> What you have to do: Write out nothing but the lines from the first line of the entries below through the line with "For example, you"; no pictures go in.

(Rendered images with source text)
########################################

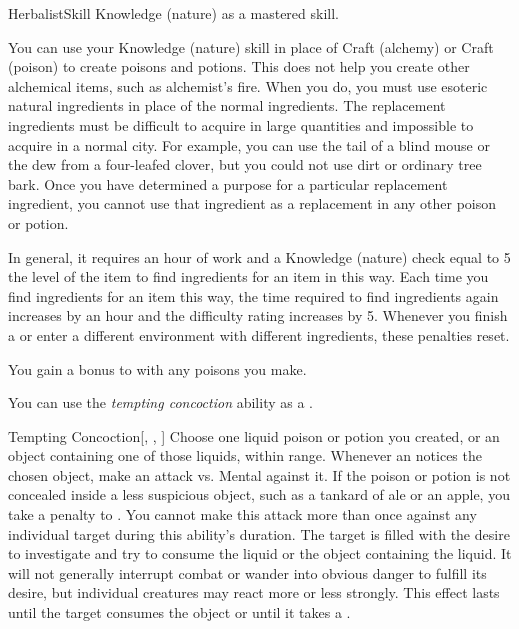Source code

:     \begin{feat}{Herbalist}{Skill}
        \featpre Knowledge (nature) as a mastered skill.

         You can use your Knowledge (nature) skill in place of Craft (alchemy) or Craft (poison) to create poisons and potions.
        This does not help you create other alchemical items, such as alchemist's fire.
        When you do, you must use esoteric natural ingredients in place of the normal ingredients.
        The replacement ingredients must be difficult to acquire in large quantities and impossible to acquire in a normal city.
        For example, you can use the tail of a blind mouse or the dew from a four-leafed clover, but you could not use dirt or ordinary tree bark.
        Once you have determined a purpose for a particular replacement ingredient, you cannot use that ingredient as a replacement in any other poison or potion.

        In general, it requires an hour of work and a Knowledge (nature) check equal to 5 \add the level of the item to find ingredients for an item in this way.
        Each time you find ingredients for an item this way, the time required to find ingredients again increases by an hour and the difficulty rating increases by 5.
        Whenever you finish a  or enter a different environment with different ingredients, these penalties reset.

         You gain a  bonus to  with any poisons you make.

         You can use the \textit{tempting concoction} ability as a .
        \begin{attuneability}{Tempting Concoction}[, , ]
            Choose one liquid poison or potion you created, or an object containing one of those liquids, within \rngclose range.
            Whenever an  notices the chosen object, make an attack vs. Mental against it.
            If the poison or potion is not concealed inside a less suspicious object, such as a tankard of ale or an apple, you take a  penalty to .
            You cannot make this attack more than once against any individual target during this ability's duration.
            \hit The target is filled with the desire to investigate and try to consume the liquid or the object containing the liquid.
            It will not generally interrupt combat or wander into obvious danger to fulfill its desire, but individual creatures may react more or less strongly.
            This effect lasts until the target consumes the object or until it takes a .


\end{attuneability}
\end{feat}
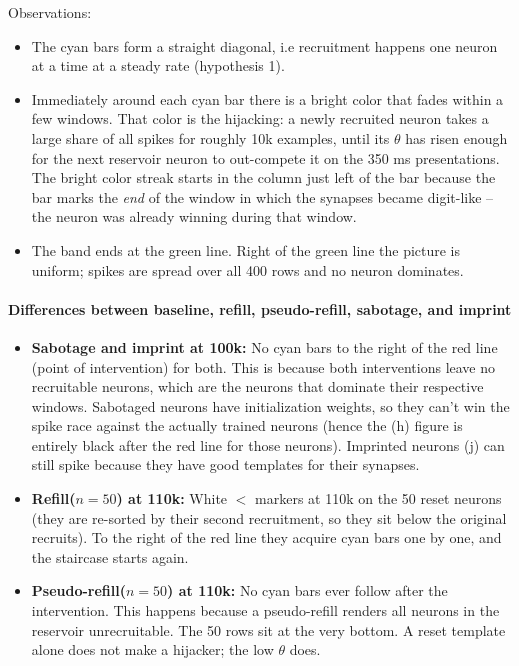 \documentclass{article}
\begin{document}
Observations:
\begin{itemize}
    \item The cyan bars form a straight diagonal, i.e recruitment happens one neuron at a
          time at a steady rate (hypothesis 1).
    \item Immediately around each cyan bar there is a bright color that fades within a few windows. That color is the
          hijacking: a newly recruited neuron takes a large share of all spikes for roughly 10k examples, until its
          $\theta$ has risen enough for the next reservoir neuron to out-compete it on the 350 ms presentations.
          The bright color streak starts in the column just left of the bar because the bar marks the \emph{end} of the window in which the
          synapses became digit-like
          -- the neuron was already winning during that window.
    \item The band ends at the green line. Right of the green line the picture is uniform;
          spikes are spread over all 400 rows and no neuron dominates.
\end{itemize}

\paragraph{Differences between baseline, refill, pseudo-refill, sabotage, and imprint}
\begin{itemize}
    \item \textbf{Sabotage and imprint at 100k:} No cyan bars to the right of the red line (point of intervention) for both. This is
          because both interventions leave no recruitable neurons, which are the neurons that dominate their respective windows.
          Sabotaged neurons have initialization weights, so they can't win the spike race against the actually trained neurons (hence the
          (h) figure is entirely black after the red line for those neurons). Imprinted neurons (j) can still spike because they have
          good templates for their synapses.
    \item \textbf{Refill($n=50$) at 110k:} White $<$ markers at 110k on the 50 reset neurons (they are re-sorted by
          their second recruitment, so they sit below the original recruits). To the right of the red line they
          acquire cyan bars one by one, and the staircase starts again.
    \item \textbf{Pseudo-refill($n=50$) at 110k:} No cyan bars ever follow after the intervention. This happens because a pseudo-refill renders all neurons in the reservoir unrecruitable.
          The 50 rows sit at the very bottom. A reset template alone does not make a hijacker; the low $\theta$ does.
\end{itemize}
\end{document}
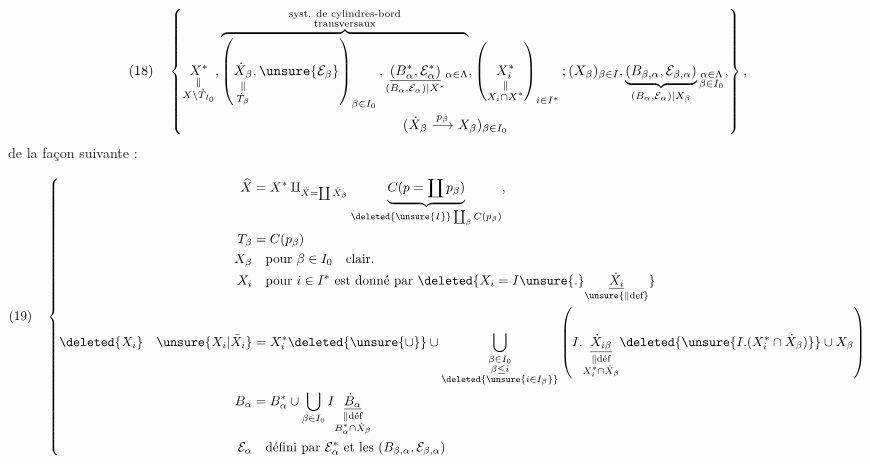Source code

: \[
(18)\quad\left\{
\begin{gathered}
\underset{\substack{\parallel\\X\setminus\mathring T_{I_0}}}{X^*},
\overbrace{
\left(\underset{\substack{\parallel\\\dot T_\beta}}{\dot X_\beta},
\unsure{\mathcal E_\beta}\right)_{\beta\in I_0},
\underset{(B_\alpha,\mathcal E_\alpha)|X^*}
{\underline{(B_\alpha^*,\mathcal E_\alpha^*)}}{}_{\alpha\in\Lambda}
}^{\substack{\text{syst. de cylindres-bord}\\\text{transversaux}}},
\left(\underset{\substack{\parallel\\X_i\cap X^*}}{X_i^*}\right)_{i\in I^*};
(X_\beta)_{\beta\in I},
\underbrace{(B_{\beta,\alpha},\mathcal E_{\beta,\alpha})}
_{(B_\alpha,\mathcal E_\alpha)|X_\beta}
{}_{\substack{\alpha\in\Lambda\\\beta\in I_0}},\\
(\dot X_\beta\overset{p_\beta}\longrightarrow X_\beta)_{\beta\in I_0}
\end{gathered}\right\},
\]
de la façon suivante :

\[
(19)\quad\left\{
\begin{aligned}
\widehat X&=X^*\amalg_{\dot X=\coprod\dot X_\beta}
\underbrace{C(p=\coprod p_\beta)}
_{\deleted{\unsure{I}}\coprod_\beta C(p_\beta)},\\
T_\beta&=C(p_\beta)\\
X_\beta&\quad\text{pour }\beta\in I_0\quad\text{clair}.\\
X_i&\quad\text{pour }i\in I^*\text{ est donné par }
\deleted{X_i=I\unsure{.}\underset{\unsure{\parallel\text{def}}}{\underline{\dot X_i}}}\\
\deleted{X_i}\quad\unsure{X_i|\bar X_i}&=X_i^*\deleted{\unsure{\cup}}
\cup\bigcup_{\substack{\beta\in I_0\\\beta\le i\\\deleted{\unsure{i\in I_\beta}}}}
\left(I.\underset{\substack{\parallel\text{déf}\\X_i^*\cap\dot X_\beta}}
{\underline{\dot X_{i\beta}}}
\deleted{\unsure{I.(X_i^*\cap\dot X_\beta)}}\cup X_\beta\right)\\
B_\alpha&=B_\alpha^*\cup\bigcup_{\beta\in I_0}
I\underset{\substack{\parallel\text{déf}\\B_\alpha^*\cap\dot X_\beta}}
{\underline{\dot B_\alpha}}\\
\mathcal E_\alpha&\quad\text{défini par }\mathcal E_\alpha^*
\text{ et les }(B_{\beta,\alpha},\mathcal E_{\beta,\alpha})
\end{aligned}\right.
\]

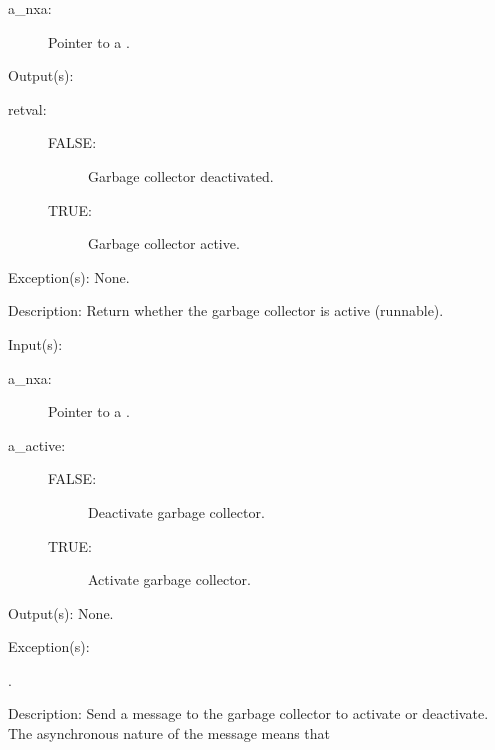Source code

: \begin{capi}
\begin{capilist}
		\begin{description}\item[]
		\item[a\_nxa: ]
			Pointer to a .
		\end{description}
	\item[Output(s): ]
		\begin{description}\item[]
		\item[retval: ]
			\begin{description}\item[]
			\item[FALSE: ]
				Garbage collector deactivated.
			\item[TRUE: ]
				Garbage collector active.
			\end{description}
		\end{description}
	\item[Exception(s): ] None.
	\item[Description: ]
		Return whether the garbage collector is active (runnable).
	\end{capilist}
\label{nxa_active_set}
	\begin{capilist}
	\item[Input(s): ]
		\begin{description}\item[]
		\item[a\_nxa: ]
			Pointer to a .
		\item[a\_active: ]
			\begin{description}\item[]
			\item[FALSE: ]
				Deactivate garbage collector.
			\item[TRUE: ]
				Activate garbage collector.
			\end{description}
		\end{description}
	\item[Output(s): ] None.
	\item[Exception(s): ]
		\begin{description}\item[]
		\item[.]
		\end{description}
	\item[Description: ]
		Send a message to the garbage collector to activate or
		deactivate.  The asynchronous nature of the message means that

\end{capilist}
\end{capi}
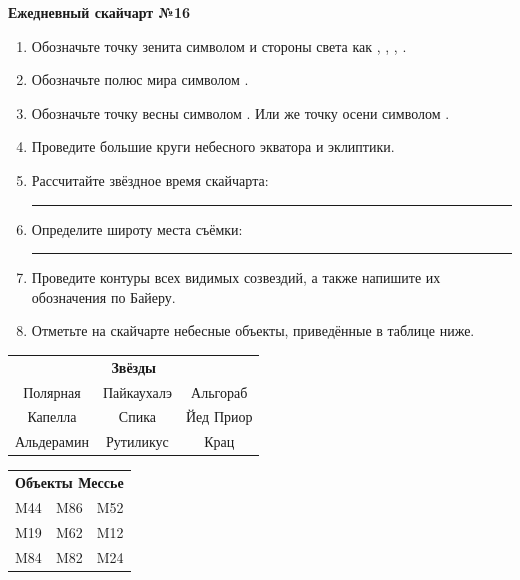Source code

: \documentclass{./SAS-class-skygen}
\begin{document}
    
    
    
	\begin{center}
		\large\textbf{Ежедневный скайчарт №16}
	\end{center}

	\begin{enumerate}
		\item Обозначьте точку зенита символом  и стороны света как , , , .
		\item Обозначьте полюс мира символом .
		\item Обозначьте точку весны символом \Aries. Или же точку осени символом \Libra.
		\item Проведите большие круги небесного экватора и эклиптики.
		\item Рассчитайте звёздное время скайчарта: \rule{2cm}{0.4pt}
		\item Определите широту места съёмки: \rule{2cm}{0.4pt}
		\item Проведите контуры всех видимых созвездий, а также напишите их обозначения по Байеру.
		\item Отметьте на скайчарте небесные объекты, приведённые в таблице ниже.
	\end{enumerate}
	
    \vspace{0.5cm}

    \begin{table}[h!]
    \centering
    \begin{tabular}{ccc}
    \multicolumn{3}{c}{\textbf{Звёзды}} \\ Полярная & Пайкаухалэ & Альгораб \\
Капелла & Спика & Йед Приор \\
Альдерамин & Рутиликус & Крац \\

\end{tabular}
    \hfill
    \begin{tabular}{ccc}
    \multicolumn{3}{c}{\textbf{Объекты Мессье}} \\ M44 & M86 & M52 \\
M19 & M62 & M12 \\
M84 & M82 & M24 \\

\end{tabular}
    \end{table}
	
\end{document}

########################################

> The answer:
Source code

:     \begin{feat}{Herbalist}{Skill}
        \featpre Knowledge (nature) as a mastered skill.

         You can use your Knowledge (nature) skill in place of Craft (alchemy) or Craft (poison) to create poisons and potions.
        This does not help you create other alchemical items, such as alchemist's fire.
        When you do, you must use esoteric natural ingredients in place of the normal ingredients.
        The replacement ingredients must be difficult to acquire in large quantities and impossible to acquire in a normal city.
        For example, you can use the tail of a blind mouse or the dew from a four-leafed clover, but you could not use dirt or ordinary tree bark.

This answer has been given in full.